Material provided -
##########

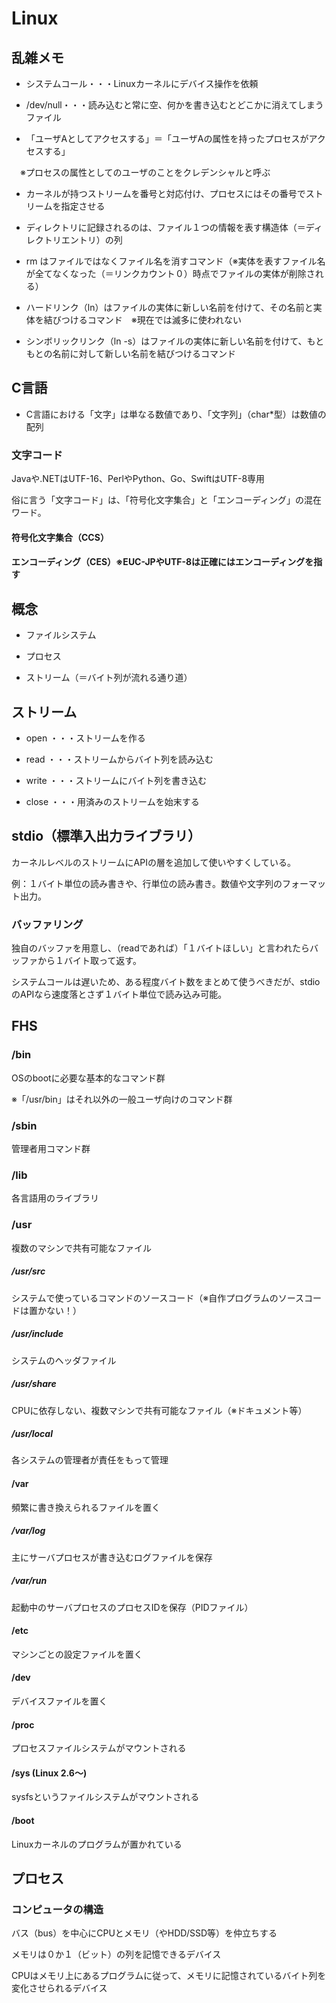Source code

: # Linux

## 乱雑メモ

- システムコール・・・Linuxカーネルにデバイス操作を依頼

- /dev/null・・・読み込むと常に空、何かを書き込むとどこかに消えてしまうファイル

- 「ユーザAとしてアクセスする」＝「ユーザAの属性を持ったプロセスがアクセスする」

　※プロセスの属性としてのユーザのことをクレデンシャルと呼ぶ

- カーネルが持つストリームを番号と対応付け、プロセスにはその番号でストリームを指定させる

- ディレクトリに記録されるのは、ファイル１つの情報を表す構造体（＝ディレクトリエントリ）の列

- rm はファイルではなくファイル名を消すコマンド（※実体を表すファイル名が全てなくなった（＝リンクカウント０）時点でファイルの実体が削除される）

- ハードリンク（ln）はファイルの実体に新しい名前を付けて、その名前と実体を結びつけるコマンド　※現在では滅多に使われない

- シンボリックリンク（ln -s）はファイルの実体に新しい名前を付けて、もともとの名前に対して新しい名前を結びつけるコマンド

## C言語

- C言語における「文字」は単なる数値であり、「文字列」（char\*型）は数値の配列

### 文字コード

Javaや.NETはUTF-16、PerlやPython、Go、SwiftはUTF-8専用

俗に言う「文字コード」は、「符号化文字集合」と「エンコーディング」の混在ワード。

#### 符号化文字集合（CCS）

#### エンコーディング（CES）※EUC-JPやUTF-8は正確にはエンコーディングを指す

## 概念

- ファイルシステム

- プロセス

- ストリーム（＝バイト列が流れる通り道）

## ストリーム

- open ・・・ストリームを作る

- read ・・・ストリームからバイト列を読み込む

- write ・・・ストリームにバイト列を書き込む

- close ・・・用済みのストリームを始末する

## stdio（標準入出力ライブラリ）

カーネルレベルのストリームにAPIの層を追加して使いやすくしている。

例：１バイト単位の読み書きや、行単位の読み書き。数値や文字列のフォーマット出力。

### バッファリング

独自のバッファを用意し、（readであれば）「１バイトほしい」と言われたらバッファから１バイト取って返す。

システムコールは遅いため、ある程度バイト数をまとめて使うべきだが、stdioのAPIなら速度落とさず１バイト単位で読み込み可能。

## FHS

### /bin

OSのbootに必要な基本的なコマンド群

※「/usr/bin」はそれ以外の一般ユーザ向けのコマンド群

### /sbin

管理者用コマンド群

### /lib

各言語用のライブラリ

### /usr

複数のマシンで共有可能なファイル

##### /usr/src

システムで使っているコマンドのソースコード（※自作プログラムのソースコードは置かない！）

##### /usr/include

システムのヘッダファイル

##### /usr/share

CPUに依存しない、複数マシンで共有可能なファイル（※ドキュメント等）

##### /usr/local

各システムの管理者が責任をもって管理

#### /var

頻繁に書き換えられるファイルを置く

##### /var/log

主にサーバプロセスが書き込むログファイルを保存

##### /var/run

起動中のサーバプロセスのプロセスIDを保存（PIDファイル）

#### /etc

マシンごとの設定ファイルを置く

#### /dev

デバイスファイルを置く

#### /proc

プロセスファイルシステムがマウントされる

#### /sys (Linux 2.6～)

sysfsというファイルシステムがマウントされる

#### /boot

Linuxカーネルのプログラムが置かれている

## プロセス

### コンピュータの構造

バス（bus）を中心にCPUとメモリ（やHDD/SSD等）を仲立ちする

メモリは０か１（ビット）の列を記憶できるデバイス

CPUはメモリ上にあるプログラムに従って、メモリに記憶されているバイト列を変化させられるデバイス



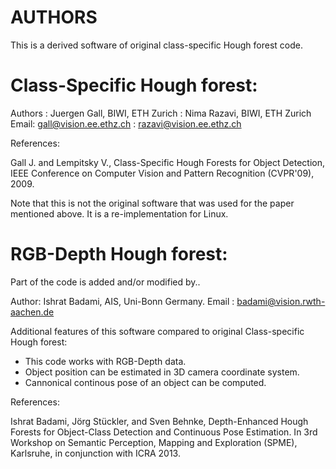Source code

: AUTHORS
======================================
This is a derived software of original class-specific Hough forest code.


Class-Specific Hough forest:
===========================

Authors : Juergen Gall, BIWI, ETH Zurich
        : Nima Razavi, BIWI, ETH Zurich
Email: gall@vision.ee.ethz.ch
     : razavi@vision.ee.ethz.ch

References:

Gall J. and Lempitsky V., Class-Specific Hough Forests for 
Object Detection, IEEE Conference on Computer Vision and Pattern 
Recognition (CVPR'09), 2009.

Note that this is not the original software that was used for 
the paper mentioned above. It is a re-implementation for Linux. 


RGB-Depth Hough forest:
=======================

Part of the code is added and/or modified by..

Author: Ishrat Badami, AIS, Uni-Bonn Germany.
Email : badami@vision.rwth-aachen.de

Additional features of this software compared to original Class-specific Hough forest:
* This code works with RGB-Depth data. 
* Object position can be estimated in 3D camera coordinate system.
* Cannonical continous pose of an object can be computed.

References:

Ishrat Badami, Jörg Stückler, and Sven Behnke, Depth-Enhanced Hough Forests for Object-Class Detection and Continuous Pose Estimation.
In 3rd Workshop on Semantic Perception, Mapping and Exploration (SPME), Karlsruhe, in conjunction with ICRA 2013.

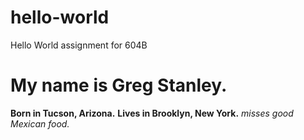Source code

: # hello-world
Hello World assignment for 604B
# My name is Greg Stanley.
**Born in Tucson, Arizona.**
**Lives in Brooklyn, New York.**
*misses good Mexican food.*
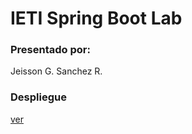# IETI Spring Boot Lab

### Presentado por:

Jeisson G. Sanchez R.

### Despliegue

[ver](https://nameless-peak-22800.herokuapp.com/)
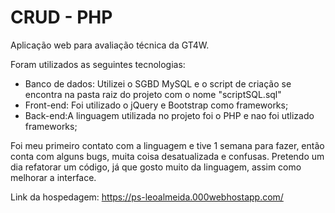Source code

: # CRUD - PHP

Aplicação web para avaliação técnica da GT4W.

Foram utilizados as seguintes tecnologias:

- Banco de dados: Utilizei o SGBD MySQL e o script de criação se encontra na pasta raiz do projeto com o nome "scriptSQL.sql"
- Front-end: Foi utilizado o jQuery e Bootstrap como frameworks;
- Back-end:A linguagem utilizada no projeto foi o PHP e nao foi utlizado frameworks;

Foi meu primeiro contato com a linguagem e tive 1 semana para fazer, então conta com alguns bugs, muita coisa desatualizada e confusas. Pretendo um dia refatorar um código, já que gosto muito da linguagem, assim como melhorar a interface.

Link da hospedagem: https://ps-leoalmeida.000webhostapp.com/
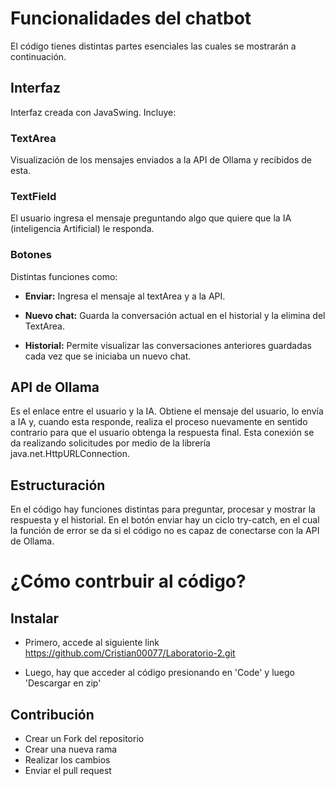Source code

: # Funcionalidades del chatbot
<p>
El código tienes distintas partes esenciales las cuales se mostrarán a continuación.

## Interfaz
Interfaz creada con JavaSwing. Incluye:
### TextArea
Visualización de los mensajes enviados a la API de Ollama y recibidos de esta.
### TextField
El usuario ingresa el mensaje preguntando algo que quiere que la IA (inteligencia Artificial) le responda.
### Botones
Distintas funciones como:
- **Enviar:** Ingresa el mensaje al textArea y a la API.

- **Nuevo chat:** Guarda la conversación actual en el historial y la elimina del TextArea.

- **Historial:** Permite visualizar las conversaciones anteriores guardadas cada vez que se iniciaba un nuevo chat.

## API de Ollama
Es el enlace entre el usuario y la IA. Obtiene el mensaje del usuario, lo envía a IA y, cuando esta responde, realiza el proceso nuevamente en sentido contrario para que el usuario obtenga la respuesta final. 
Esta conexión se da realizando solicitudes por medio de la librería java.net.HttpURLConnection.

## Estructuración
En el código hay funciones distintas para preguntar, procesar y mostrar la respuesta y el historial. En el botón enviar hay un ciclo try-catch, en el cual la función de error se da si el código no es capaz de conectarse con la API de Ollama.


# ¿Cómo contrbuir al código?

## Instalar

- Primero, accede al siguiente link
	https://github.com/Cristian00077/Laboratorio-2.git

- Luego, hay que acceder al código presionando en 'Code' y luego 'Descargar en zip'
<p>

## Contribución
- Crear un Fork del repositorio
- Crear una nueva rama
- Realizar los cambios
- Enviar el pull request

##########

Exercise brief - For this exercise, repeat exactly the lines of the data above from the one with "俗に言う「文字コード」は、「符号化文字集合」と「エンコーディング」の混在ワード。" down to the one with "独自のバッファを用意し、（r", both end lines included.

Task output -
俗に言う「文字コード」は、「符号化文字集合」と「エンコーディング」の混在ワード。

#### 符号化文字集合（CCS）

#### エンコーディング（CES）※EUC-JPやUTF-8は正確にはエンコーディングを指す

## 概念

- ファイルシステム

- プロセス

- ストリーム（＝バイト列が流れる通り道）

## ストリーム

- open ・・・ストリームを作る

- read ・・・ストリームからバイト列を読み込む

- write ・・・ストリームにバイト列を書き込む

- close ・・・用済みのストリームを始末する

## stdio（標準入出力ライブラリ）

カーネルレベルのストリームにAPIの層を追加して使いやすくしている。

例：１バイト単位の読み書きや、行単位の読み書き。数値や文字列のフォーマット出力。

### バッファリング

独自のバッファを用意し、（readであれば）「１バイトほしい」と言われたらバッファから１バイト取って返す。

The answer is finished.